▶ **Exercise description**: Set down exactly the lines in the records below that run from the line with "2. Added them to a new local git repository" to the line with "Exporting posts from", inclusive, and nothing more.

Saved entries
----------------

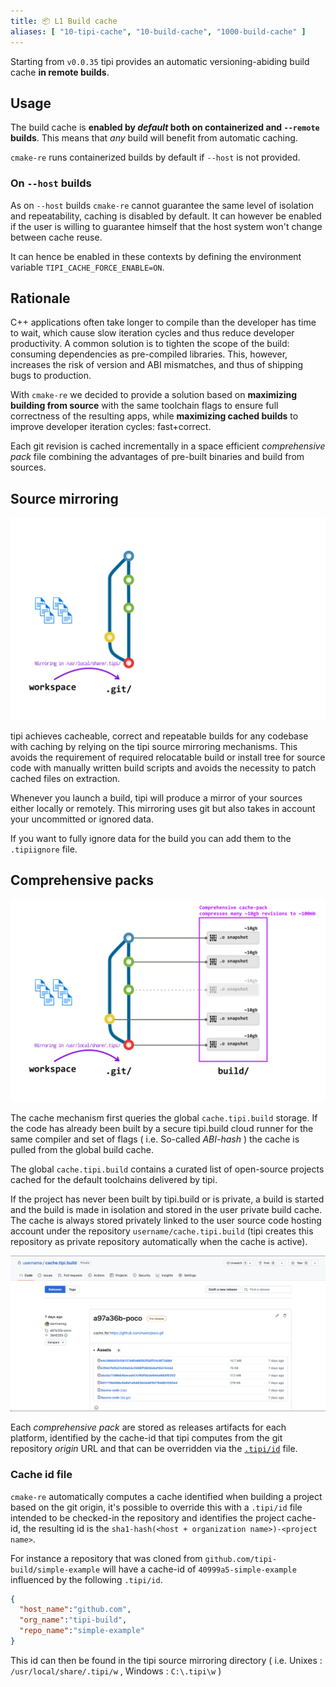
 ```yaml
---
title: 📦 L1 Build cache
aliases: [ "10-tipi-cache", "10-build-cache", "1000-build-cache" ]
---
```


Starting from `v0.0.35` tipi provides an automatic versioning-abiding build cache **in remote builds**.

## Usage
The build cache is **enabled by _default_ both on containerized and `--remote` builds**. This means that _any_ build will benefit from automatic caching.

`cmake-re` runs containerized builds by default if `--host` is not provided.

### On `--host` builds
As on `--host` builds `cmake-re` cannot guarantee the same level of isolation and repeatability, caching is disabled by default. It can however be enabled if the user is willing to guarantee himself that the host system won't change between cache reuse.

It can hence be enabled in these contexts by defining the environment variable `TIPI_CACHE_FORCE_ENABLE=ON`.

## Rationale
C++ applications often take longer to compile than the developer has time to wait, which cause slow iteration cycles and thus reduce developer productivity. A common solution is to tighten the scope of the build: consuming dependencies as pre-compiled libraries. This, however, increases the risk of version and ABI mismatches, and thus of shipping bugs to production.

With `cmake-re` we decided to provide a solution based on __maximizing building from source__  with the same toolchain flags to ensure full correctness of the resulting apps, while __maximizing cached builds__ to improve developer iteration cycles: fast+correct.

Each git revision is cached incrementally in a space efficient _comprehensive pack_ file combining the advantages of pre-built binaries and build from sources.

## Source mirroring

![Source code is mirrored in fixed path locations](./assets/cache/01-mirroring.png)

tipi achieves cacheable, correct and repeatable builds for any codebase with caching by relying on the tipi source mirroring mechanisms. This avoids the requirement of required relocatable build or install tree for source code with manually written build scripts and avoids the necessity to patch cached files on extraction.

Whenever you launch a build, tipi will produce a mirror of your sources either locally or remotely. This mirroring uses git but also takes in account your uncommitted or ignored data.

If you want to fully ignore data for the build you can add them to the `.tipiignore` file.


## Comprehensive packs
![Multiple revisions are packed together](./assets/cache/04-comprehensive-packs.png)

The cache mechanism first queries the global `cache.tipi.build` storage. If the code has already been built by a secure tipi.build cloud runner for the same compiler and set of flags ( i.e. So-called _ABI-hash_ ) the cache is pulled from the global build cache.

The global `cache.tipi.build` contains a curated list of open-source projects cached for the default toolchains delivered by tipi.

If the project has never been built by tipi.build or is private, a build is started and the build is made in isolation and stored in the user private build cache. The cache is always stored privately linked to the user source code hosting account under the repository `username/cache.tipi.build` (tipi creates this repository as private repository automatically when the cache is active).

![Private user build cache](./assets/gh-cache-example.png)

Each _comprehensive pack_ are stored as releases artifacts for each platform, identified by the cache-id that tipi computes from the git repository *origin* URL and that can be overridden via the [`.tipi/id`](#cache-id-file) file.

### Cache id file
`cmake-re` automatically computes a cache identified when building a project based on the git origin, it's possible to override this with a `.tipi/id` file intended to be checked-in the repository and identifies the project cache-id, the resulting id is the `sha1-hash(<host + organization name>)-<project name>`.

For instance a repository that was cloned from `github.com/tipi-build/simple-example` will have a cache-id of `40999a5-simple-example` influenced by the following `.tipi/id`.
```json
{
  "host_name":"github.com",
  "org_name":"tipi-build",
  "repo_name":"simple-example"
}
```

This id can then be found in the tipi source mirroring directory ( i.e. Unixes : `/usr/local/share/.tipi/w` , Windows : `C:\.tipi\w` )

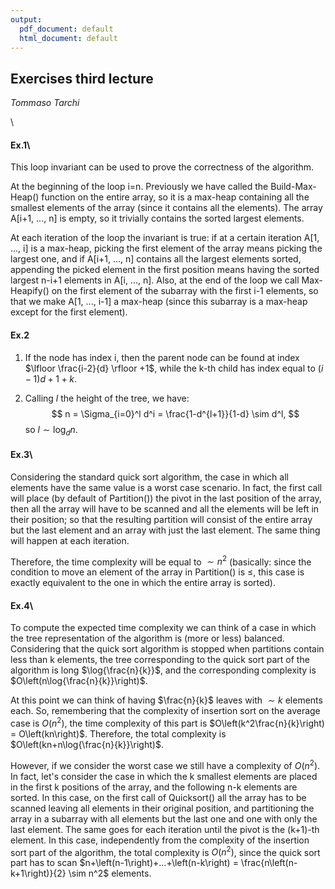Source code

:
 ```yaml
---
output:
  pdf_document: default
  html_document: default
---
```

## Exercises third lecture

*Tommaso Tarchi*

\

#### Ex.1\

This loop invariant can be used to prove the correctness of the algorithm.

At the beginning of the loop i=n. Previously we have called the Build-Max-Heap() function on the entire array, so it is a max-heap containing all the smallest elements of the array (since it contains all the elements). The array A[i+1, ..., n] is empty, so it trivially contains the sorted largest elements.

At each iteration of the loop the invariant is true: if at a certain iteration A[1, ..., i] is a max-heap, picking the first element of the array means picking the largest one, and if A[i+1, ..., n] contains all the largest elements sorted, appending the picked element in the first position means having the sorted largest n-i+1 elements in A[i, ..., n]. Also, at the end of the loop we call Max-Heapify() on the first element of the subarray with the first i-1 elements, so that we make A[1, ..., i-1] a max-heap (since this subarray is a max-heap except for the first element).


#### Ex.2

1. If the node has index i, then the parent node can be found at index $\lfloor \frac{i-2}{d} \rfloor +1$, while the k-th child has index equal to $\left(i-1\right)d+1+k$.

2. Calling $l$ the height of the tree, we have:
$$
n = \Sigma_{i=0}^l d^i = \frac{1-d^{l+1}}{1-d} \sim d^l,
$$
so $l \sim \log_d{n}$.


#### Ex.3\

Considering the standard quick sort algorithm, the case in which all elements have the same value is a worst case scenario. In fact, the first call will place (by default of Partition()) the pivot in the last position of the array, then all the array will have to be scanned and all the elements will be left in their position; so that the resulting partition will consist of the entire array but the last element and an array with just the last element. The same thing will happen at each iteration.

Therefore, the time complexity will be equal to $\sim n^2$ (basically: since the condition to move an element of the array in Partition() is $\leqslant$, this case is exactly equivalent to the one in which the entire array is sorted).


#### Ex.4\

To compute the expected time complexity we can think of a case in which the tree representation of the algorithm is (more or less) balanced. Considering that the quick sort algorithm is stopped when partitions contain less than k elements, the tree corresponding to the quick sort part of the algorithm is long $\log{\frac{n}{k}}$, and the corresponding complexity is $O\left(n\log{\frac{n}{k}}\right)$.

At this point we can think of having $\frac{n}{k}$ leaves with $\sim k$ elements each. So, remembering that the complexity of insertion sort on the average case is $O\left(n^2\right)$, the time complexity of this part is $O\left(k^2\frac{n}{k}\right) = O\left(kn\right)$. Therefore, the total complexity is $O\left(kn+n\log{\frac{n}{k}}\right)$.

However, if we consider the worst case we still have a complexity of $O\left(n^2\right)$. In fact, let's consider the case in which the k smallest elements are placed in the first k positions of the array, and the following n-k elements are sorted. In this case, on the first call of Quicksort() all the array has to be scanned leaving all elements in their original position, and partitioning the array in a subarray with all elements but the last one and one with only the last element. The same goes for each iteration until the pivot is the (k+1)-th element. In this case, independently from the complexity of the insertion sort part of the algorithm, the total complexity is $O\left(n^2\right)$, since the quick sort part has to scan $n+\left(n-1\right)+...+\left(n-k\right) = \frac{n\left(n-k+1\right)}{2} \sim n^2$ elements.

----------------

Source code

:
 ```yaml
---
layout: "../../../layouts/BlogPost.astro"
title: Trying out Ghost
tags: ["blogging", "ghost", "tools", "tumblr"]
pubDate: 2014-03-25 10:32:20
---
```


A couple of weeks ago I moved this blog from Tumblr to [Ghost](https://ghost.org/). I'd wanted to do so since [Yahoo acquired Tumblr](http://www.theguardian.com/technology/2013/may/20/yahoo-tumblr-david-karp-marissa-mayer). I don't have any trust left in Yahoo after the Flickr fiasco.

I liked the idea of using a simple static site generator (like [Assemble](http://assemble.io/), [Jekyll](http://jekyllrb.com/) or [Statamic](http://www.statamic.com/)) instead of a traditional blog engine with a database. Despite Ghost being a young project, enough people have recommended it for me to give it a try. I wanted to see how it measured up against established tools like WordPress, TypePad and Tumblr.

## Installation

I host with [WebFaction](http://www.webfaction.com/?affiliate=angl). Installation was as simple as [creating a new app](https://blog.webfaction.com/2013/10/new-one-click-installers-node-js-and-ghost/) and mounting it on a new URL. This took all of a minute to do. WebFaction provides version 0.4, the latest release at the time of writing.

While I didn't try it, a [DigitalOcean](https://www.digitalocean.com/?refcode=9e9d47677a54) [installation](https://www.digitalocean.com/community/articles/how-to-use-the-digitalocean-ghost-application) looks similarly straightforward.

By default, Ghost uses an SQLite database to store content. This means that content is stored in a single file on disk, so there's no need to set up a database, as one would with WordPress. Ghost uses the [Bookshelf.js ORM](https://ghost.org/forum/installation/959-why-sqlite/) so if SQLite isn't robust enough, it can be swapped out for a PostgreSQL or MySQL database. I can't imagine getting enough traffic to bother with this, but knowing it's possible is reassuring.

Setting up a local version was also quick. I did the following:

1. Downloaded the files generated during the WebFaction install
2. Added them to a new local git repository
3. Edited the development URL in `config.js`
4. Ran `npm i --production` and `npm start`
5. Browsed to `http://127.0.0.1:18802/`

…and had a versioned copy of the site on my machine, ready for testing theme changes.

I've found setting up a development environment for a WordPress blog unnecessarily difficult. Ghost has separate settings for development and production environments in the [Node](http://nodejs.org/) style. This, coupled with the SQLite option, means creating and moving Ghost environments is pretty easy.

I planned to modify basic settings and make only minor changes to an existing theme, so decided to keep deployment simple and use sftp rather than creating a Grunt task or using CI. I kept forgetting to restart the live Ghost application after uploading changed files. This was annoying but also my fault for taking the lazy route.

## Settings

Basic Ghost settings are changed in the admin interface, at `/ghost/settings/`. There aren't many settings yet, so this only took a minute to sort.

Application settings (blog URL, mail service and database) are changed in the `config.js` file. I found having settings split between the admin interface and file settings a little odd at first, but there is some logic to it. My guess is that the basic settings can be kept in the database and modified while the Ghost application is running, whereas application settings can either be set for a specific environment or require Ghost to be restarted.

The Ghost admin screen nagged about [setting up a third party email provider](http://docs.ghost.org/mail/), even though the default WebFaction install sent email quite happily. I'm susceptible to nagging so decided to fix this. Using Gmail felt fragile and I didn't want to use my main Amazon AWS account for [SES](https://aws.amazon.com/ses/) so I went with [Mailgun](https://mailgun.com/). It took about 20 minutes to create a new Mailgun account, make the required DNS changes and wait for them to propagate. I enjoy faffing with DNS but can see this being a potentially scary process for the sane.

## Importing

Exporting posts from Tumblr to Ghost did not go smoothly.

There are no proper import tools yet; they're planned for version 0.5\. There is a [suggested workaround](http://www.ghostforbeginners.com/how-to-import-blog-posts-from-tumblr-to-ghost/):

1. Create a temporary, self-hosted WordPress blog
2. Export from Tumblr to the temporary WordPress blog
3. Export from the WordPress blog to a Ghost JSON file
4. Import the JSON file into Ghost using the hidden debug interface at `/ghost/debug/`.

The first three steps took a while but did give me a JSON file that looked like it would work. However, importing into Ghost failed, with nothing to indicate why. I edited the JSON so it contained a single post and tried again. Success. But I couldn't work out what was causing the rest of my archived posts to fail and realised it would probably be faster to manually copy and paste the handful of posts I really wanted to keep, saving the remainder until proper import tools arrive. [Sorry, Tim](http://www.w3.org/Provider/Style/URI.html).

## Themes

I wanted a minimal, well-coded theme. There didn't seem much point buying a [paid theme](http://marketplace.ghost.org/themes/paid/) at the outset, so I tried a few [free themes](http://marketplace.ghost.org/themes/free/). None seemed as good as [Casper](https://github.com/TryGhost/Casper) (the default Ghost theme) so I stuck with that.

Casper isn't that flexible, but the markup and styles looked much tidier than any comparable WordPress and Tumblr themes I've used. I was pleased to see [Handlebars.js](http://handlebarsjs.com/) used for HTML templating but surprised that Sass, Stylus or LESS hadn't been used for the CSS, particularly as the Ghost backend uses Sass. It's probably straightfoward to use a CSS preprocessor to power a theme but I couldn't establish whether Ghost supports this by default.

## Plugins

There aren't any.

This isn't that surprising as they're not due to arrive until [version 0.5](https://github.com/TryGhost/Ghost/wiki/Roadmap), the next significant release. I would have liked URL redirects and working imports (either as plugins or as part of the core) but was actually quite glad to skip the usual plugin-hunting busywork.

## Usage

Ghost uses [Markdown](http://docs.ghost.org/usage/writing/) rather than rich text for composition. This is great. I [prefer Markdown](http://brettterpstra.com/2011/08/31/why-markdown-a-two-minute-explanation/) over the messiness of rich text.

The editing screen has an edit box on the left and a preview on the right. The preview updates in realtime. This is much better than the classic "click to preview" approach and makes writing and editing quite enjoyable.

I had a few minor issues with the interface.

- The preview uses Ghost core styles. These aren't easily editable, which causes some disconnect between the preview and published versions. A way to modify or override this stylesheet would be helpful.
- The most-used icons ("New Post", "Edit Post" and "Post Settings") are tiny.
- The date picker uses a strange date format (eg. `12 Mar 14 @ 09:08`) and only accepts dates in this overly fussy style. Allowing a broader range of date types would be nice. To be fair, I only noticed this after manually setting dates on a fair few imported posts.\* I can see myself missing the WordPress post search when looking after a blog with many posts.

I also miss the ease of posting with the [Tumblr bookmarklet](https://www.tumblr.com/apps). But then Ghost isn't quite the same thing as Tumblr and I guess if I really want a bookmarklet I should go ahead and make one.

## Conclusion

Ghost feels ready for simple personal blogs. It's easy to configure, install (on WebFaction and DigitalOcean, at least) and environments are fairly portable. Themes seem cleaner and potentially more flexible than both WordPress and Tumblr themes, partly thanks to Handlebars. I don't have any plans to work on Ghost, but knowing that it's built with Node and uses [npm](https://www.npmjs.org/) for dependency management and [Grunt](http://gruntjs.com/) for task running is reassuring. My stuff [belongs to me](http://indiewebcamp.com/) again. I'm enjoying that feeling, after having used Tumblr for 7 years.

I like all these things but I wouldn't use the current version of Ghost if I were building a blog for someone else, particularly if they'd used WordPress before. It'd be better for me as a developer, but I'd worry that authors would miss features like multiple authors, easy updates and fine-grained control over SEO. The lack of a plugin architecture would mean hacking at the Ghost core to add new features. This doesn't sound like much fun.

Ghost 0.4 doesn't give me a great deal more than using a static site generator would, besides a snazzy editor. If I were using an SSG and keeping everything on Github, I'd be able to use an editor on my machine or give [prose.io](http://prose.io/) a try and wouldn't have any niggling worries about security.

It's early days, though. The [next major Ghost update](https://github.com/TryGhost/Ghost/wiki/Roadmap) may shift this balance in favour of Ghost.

----------------

▶ **Written answer**:
2. Added them to a new local git repository
3. Edited the development URL in `config.js`
4. Ran `npm i --production` and `npm start`
5. Browsed to `http://127.0.0.1:18802/`

…and had a versioned copy of the site on my machine, ready for testing theme changes.

I've found setting up a development environment for a WordPress blog unnecessarily difficult. Ghost has separate settings for development and production environments in the [Node](http://nodejs.org/) style. This, coupled with the SQLite option, means creating and moving Ghost environments is pretty easy.

I planned to modify basic settings and make only minor changes to an existing theme, so decided to keep deployment simple and use sftp rather than creating a Grunt task or using CI. I kept forgetting to restart the live Ghost application after uploading changed files. This was annoying but also my fault for taking the lazy route.

## Settings

Basic Ghost settings are changed in the admin interface, at `/ghost/settings/`. There aren't many settings yet, so this only took a minute to sort.

Application settings (blog URL, mail service and database) are changed in the `config.js` file. I found having settings split between the admin interface and file settings a little odd at first, but there is some logic to it. My guess is that the basic settings can be kept in the database and modified while the Ghost application is running, whereas application settings can either be set for a specific environment or require Ghost to be restarted.

The Ghost admin screen nagged about [setting up a third party email provider](http://docs.ghost.org/mail/), even though the default WebFaction install sent email quite happily. I'm susceptible to nagging so decided to fix this. Using Gmail felt fragile and I didn't want to use my main Amazon AWS account for [SES](https://aws.amazon.com/ses/) so I went with [Mailgun](https://mailgun.com/). It took about 20 minutes to create a new Mailgun account, make the required DNS changes and wait for them to propagate. I enjoy faffing with DNS but can see this being a potentially scary process for the sane.

## Importing

Exporting posts from Tumblr to Ghost did not go smoothly.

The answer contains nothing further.